- _TASK TO CARRY OUT_
Wherever a line in the records contains the word "name", return that line.

——————————

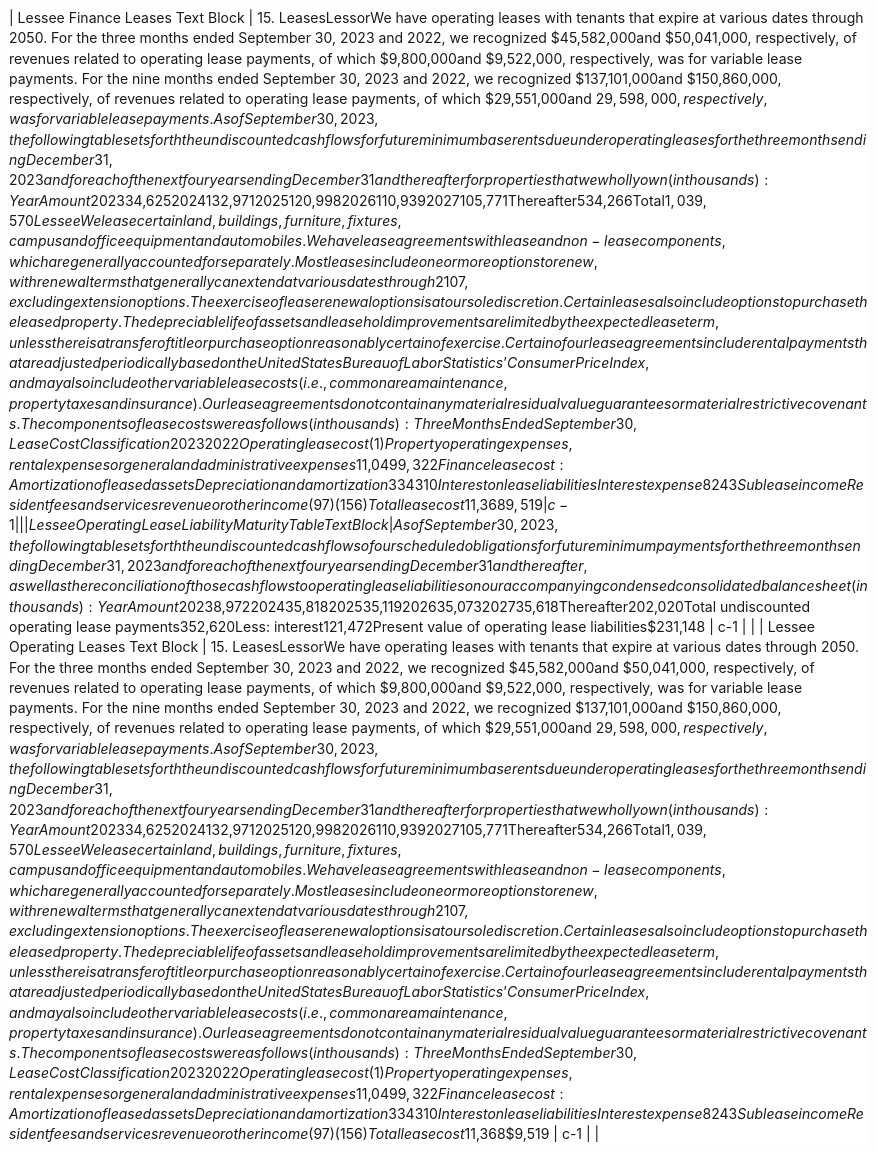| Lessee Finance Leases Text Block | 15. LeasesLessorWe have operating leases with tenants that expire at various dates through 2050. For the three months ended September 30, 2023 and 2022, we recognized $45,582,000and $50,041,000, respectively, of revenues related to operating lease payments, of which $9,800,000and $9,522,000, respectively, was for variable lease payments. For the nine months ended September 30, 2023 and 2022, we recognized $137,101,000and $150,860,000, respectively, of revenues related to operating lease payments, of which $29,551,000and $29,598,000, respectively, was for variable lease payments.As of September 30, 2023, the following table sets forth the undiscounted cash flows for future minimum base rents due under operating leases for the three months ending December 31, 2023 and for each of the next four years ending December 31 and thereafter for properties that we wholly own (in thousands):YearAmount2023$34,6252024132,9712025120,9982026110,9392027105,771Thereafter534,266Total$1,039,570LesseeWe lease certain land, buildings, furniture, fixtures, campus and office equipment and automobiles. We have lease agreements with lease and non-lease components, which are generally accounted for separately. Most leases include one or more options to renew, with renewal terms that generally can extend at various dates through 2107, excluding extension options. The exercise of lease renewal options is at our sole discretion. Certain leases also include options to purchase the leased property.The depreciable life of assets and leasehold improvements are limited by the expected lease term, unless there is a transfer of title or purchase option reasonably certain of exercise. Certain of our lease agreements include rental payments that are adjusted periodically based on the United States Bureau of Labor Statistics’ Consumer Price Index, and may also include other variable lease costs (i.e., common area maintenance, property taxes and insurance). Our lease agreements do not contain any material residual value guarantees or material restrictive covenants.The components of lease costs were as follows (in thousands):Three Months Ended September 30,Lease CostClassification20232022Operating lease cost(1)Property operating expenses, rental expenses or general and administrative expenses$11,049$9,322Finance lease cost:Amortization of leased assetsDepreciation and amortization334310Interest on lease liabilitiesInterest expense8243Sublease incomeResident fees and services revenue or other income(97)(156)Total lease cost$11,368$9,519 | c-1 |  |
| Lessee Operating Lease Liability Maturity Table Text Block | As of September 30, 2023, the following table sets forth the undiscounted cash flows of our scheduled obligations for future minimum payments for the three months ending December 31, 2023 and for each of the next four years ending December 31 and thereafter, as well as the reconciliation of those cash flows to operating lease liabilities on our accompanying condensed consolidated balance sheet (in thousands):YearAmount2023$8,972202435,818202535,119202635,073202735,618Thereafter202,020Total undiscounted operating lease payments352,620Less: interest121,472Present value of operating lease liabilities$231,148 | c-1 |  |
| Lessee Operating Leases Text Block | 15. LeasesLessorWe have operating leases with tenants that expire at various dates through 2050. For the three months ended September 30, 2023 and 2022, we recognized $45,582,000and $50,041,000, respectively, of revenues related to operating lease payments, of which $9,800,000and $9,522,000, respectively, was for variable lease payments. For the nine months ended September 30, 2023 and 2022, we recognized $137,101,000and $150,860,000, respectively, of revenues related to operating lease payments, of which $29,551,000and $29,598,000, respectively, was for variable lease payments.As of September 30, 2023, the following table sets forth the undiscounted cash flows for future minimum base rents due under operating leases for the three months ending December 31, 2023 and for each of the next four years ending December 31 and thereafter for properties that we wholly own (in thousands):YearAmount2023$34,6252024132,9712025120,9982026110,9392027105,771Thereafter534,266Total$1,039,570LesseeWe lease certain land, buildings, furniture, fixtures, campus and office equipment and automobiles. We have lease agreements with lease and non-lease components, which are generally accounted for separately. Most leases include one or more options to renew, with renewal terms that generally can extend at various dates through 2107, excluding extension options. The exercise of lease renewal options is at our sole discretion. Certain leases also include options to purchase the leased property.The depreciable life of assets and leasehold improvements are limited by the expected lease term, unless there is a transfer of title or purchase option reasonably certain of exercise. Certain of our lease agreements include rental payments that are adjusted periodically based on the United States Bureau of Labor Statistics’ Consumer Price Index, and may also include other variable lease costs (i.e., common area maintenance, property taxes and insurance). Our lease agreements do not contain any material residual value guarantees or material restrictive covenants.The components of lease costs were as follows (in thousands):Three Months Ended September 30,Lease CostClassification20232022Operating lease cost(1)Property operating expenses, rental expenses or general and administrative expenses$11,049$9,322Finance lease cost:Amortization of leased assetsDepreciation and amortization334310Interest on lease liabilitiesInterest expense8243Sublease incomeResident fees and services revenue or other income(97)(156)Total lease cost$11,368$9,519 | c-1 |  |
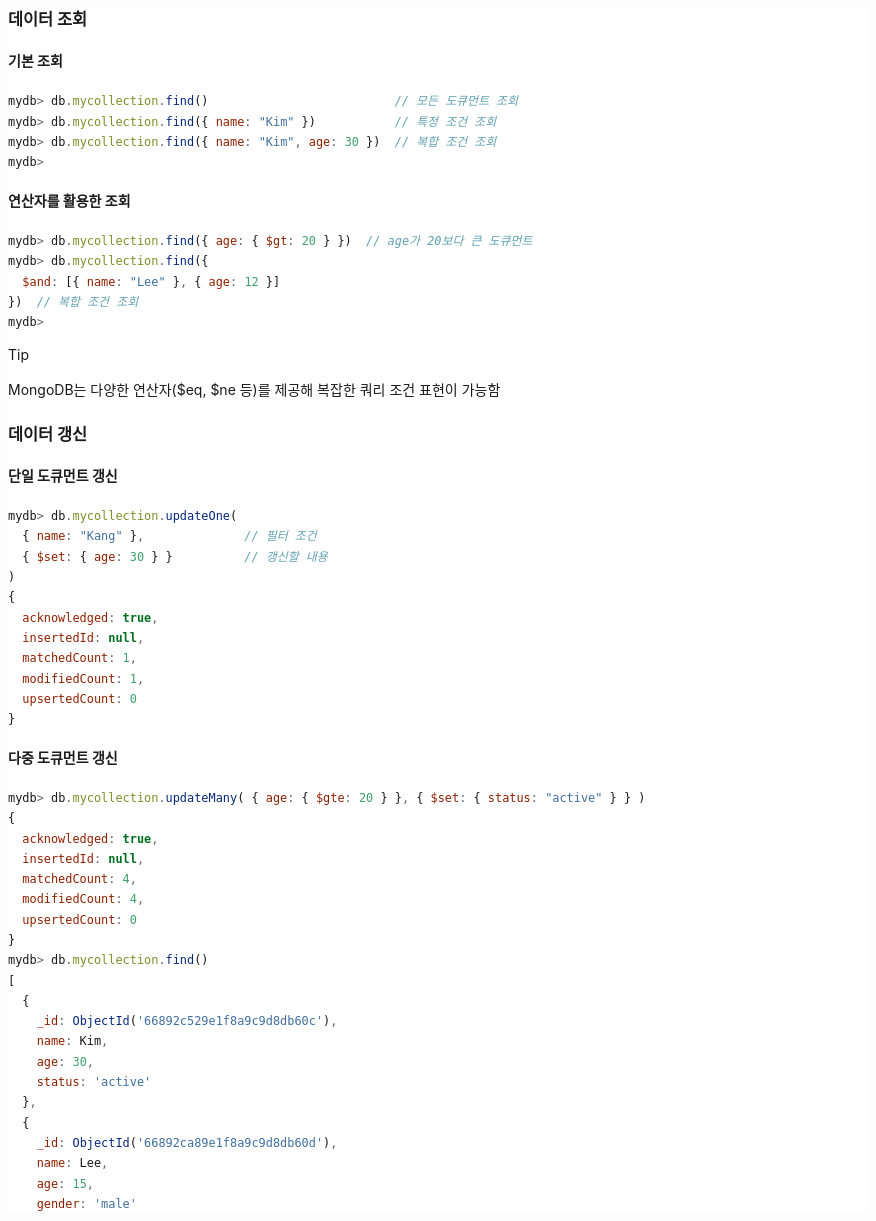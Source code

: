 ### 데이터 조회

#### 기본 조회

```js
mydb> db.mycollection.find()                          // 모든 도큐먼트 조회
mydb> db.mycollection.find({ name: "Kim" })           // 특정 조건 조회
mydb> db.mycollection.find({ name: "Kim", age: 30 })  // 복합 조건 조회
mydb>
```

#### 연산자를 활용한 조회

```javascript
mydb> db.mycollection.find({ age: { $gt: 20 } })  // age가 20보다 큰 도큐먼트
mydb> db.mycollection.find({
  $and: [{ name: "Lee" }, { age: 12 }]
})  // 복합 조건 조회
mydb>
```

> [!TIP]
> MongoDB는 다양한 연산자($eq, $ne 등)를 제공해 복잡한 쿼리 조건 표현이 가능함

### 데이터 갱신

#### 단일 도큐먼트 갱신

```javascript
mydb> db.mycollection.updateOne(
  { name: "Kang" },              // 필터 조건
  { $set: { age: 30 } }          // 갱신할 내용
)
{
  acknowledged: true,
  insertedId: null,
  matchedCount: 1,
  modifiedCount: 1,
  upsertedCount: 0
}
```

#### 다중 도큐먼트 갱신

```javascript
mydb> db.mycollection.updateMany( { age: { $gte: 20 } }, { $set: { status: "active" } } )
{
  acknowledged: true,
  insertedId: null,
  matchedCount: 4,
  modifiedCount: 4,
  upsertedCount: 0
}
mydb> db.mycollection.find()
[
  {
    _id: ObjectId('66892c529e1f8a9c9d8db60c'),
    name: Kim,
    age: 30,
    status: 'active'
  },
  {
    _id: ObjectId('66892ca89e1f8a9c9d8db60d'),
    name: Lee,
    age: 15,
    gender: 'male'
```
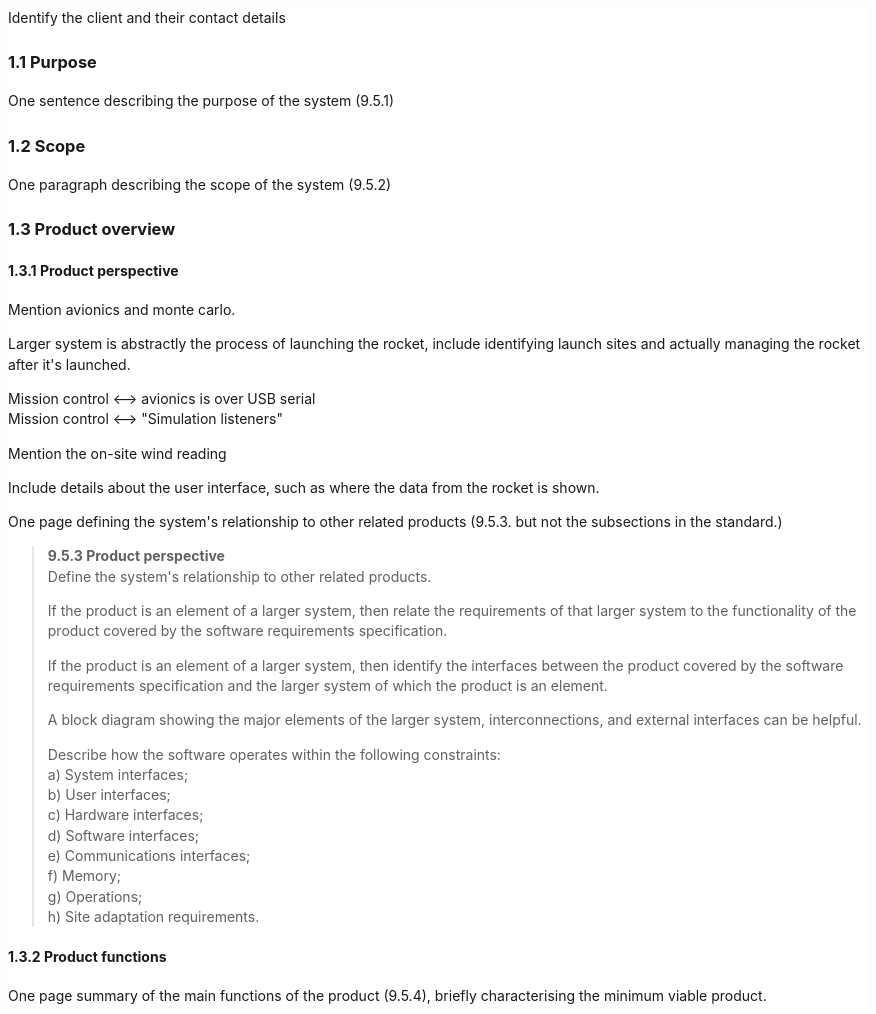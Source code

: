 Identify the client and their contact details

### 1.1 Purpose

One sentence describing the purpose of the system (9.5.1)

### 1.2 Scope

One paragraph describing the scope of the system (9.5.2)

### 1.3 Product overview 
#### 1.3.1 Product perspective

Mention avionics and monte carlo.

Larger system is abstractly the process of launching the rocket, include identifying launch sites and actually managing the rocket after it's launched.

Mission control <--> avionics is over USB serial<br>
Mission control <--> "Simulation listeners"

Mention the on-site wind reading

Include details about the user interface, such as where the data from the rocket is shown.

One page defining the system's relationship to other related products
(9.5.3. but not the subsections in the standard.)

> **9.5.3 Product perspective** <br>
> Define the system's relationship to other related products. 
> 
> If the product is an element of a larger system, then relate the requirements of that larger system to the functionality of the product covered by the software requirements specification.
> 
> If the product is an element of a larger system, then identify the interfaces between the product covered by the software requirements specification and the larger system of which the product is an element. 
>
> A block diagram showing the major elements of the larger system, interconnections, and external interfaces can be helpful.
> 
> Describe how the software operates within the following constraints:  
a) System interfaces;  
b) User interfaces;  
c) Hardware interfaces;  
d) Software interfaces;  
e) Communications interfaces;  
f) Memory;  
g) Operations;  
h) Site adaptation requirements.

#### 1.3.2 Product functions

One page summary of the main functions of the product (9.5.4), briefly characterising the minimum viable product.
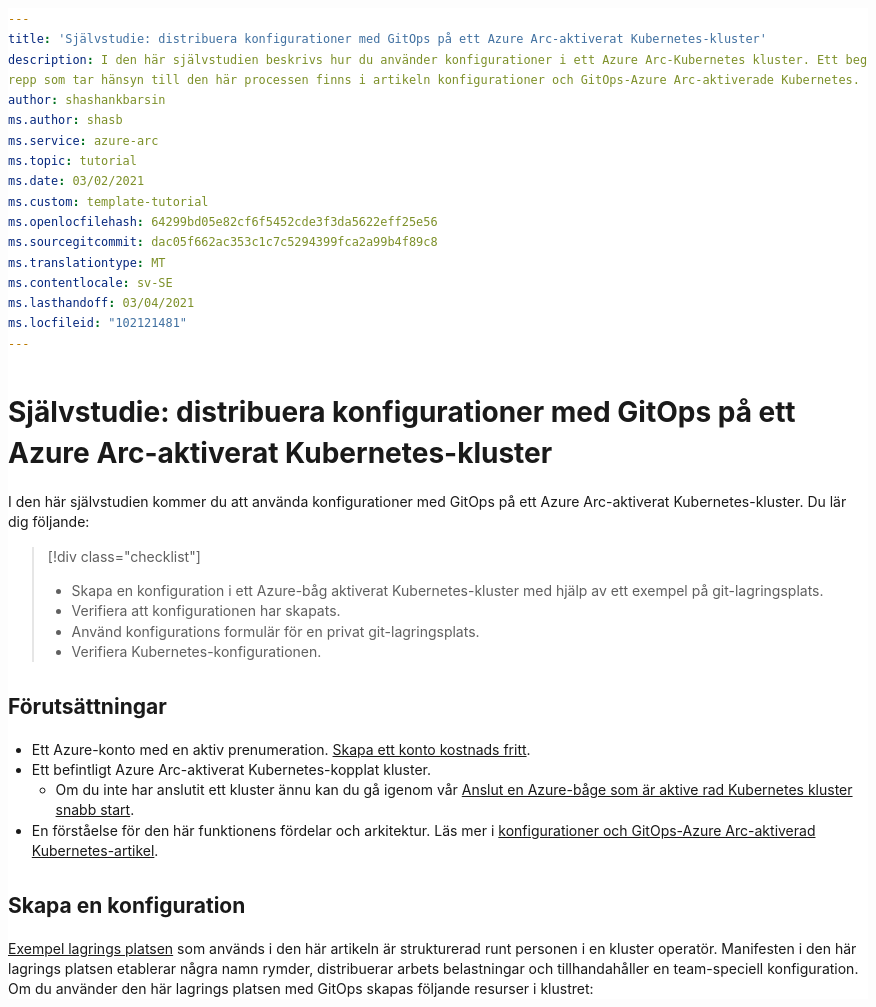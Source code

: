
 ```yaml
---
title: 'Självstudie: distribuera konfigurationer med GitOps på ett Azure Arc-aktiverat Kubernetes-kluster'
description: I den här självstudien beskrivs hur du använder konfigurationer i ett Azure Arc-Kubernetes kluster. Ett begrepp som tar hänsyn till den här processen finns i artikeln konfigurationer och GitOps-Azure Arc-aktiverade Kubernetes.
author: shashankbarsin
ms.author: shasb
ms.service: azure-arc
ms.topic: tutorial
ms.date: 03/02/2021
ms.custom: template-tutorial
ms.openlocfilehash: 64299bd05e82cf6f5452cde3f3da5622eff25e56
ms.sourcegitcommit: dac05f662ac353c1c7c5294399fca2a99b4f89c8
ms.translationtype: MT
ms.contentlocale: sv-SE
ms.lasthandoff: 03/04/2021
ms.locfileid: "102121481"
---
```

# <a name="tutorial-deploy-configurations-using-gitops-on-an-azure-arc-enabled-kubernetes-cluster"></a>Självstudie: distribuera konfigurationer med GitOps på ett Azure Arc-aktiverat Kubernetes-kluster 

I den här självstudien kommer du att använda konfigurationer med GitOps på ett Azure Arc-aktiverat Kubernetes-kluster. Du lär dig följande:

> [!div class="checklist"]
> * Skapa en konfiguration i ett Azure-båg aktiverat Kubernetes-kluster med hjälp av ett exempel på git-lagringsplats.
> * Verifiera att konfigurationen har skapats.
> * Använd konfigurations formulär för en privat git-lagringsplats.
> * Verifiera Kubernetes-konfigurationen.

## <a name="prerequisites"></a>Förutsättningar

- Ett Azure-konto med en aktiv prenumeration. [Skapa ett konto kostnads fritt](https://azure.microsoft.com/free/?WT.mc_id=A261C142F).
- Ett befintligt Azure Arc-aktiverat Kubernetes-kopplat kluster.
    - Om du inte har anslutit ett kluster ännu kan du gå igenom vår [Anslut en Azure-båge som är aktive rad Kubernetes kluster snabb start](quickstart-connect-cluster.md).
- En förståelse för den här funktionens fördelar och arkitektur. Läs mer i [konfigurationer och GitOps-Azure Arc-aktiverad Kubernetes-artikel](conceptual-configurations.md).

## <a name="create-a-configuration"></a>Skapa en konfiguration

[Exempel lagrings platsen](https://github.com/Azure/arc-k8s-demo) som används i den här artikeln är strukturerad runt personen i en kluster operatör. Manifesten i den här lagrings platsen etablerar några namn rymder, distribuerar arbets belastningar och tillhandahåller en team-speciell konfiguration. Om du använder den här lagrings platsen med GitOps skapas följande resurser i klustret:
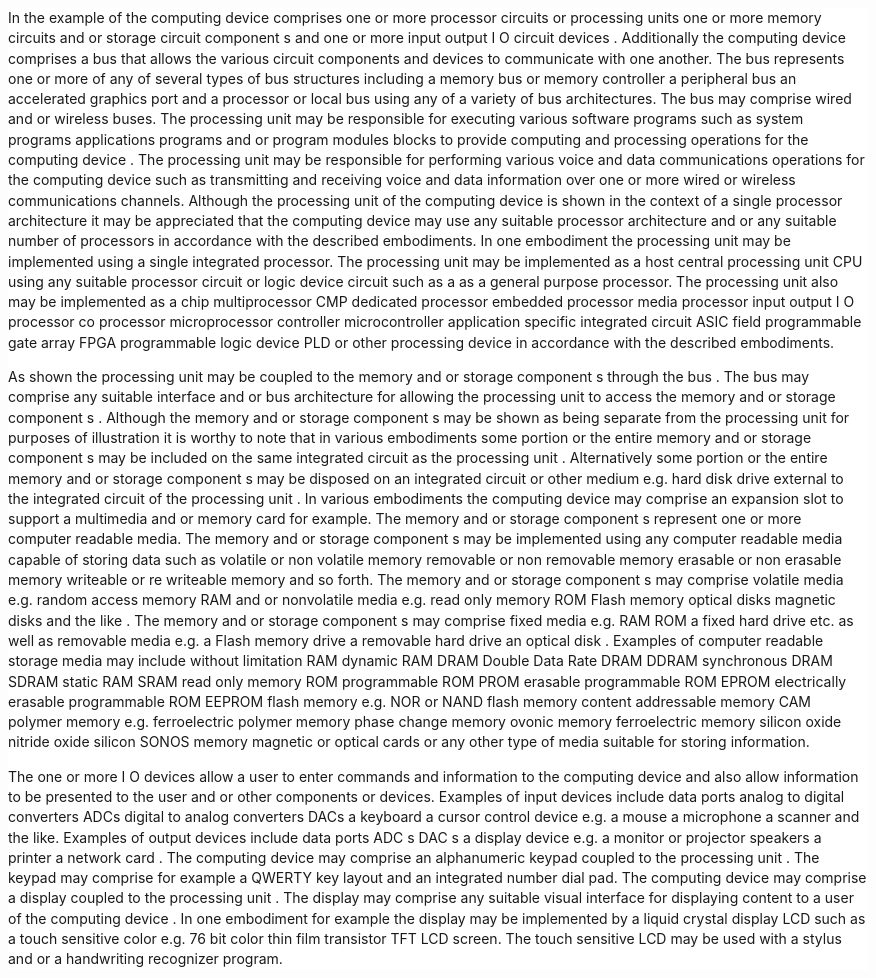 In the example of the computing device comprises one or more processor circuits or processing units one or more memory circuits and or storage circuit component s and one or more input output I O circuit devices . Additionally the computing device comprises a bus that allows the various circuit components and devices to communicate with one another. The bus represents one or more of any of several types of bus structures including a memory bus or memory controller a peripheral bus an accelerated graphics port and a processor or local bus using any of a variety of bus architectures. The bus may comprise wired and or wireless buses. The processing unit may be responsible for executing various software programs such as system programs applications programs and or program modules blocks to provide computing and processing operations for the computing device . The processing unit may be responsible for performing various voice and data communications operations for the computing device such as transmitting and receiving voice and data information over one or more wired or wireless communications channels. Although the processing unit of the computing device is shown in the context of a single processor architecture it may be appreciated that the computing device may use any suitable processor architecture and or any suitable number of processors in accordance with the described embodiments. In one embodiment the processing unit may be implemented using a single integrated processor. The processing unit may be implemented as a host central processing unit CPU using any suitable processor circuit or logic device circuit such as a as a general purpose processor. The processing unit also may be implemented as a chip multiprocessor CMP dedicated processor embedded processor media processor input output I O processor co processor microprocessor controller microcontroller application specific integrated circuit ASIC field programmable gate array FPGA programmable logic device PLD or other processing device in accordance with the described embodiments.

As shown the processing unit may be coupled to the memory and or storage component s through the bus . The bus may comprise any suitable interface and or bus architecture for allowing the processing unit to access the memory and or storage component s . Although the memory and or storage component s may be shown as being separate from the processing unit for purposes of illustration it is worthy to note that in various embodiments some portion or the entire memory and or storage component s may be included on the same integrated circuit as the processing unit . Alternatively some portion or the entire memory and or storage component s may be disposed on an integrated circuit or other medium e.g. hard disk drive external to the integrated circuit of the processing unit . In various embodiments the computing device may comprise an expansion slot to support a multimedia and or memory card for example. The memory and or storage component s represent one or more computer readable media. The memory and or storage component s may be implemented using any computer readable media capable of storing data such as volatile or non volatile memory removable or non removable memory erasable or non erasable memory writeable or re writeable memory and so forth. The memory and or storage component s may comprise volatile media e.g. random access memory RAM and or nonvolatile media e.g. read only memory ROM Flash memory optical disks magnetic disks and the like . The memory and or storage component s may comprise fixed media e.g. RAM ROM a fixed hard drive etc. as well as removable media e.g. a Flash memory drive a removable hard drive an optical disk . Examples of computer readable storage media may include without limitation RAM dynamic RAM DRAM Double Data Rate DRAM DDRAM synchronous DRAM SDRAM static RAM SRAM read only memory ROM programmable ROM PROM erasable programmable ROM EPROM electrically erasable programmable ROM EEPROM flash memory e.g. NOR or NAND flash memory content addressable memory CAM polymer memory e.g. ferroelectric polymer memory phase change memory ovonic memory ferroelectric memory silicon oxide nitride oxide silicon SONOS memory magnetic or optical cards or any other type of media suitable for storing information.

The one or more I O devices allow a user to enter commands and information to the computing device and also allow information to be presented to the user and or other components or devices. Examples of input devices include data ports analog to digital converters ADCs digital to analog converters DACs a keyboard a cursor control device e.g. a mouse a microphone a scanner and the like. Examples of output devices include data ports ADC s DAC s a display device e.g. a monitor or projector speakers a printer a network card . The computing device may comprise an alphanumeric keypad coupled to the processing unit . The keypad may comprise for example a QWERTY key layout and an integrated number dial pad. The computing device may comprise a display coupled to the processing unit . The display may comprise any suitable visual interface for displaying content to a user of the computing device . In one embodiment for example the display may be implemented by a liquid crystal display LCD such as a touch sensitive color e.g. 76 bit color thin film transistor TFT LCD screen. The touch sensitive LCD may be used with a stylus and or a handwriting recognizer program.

——————————

- _RESULT_
mydb> db.mycollection.find({ name: "Kim" })           // 특정 조건 조회
mydb> db.mycollection.find({ name: "Kim", age: 30 })  // 복합 조건 조회
  $and: [{ name: "Lee" }, { age: 12 }]
  { name: "Kang" },              // 필터 조건
    name: Kim,
    name: Lee,
# <a name="tutorial-deploy-configurations-using-gitops-on-an-azure-arc-enabled-kubernetes-cluster"></a>Självstudie: distribuera konfigurationer med GitOps på ett Azure Arc-aktiverat Kubernetes-kluster 
## <a name="prerequisites"></a>Förutsättningar
## <a name="create-a-configuration"></a>Skapa en konfiguration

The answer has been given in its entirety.